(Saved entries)
== Segment start ==

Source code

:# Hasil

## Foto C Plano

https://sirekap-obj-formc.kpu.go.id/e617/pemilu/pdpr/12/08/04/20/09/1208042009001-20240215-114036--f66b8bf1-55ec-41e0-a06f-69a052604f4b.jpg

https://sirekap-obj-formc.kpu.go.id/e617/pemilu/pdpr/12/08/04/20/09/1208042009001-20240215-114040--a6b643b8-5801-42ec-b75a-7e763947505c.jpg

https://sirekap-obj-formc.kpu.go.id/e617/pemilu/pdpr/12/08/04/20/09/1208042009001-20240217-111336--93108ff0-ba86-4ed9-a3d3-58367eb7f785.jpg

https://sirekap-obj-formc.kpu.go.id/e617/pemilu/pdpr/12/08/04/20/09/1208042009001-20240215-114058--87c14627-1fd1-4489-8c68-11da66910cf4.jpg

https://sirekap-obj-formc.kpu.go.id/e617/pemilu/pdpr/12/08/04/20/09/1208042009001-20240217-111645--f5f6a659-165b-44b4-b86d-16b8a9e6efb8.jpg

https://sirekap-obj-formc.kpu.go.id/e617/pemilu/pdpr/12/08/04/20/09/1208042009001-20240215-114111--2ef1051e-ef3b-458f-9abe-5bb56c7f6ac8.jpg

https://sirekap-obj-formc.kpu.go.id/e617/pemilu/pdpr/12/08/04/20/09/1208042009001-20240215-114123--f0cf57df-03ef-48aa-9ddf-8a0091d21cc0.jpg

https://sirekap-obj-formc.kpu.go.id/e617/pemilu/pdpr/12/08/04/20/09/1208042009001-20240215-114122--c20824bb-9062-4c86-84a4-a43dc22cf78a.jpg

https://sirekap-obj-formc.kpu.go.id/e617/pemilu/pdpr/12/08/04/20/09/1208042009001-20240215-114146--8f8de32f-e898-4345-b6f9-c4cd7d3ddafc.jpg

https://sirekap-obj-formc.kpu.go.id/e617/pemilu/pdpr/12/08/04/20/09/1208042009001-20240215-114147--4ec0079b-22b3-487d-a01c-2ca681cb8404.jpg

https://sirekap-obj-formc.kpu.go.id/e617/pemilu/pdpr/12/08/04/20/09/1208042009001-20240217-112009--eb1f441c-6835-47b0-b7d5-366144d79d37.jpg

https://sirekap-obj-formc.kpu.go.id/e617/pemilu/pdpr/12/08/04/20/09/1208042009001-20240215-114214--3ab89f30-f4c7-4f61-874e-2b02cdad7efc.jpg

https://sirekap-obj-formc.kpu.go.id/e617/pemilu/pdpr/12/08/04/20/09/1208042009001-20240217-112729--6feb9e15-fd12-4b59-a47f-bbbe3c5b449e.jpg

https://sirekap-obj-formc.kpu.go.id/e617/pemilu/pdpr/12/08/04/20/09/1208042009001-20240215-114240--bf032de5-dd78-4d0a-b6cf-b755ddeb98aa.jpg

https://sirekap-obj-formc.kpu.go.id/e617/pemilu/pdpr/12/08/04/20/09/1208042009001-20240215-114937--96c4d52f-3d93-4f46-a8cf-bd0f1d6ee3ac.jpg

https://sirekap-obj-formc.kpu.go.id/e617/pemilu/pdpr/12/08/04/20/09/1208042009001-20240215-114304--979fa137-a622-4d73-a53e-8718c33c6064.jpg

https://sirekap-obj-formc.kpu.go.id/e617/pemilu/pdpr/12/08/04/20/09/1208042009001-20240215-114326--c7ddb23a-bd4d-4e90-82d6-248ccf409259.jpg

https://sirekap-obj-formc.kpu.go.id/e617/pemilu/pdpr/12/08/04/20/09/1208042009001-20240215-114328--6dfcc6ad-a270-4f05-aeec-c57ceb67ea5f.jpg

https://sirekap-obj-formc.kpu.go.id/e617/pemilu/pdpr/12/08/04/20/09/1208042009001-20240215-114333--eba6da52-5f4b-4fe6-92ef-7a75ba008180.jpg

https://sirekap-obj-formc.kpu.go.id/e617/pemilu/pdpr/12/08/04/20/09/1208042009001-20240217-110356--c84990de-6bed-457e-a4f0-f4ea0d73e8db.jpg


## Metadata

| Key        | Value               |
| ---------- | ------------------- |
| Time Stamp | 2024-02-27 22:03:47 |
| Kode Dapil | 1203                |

== Segment end ==

WORK INSTRUCTION: Starting at the line with "## Metadata", copy every line down to the last one above, exactly as written and with nothing else.

FINISHED EXERCISE:
## Metadata

| Key        | Value               |
| ---------- | ------------------- |
| Time Stamp | 2024-02-27 22:03:47 |
| Kode Dapil | 1203                |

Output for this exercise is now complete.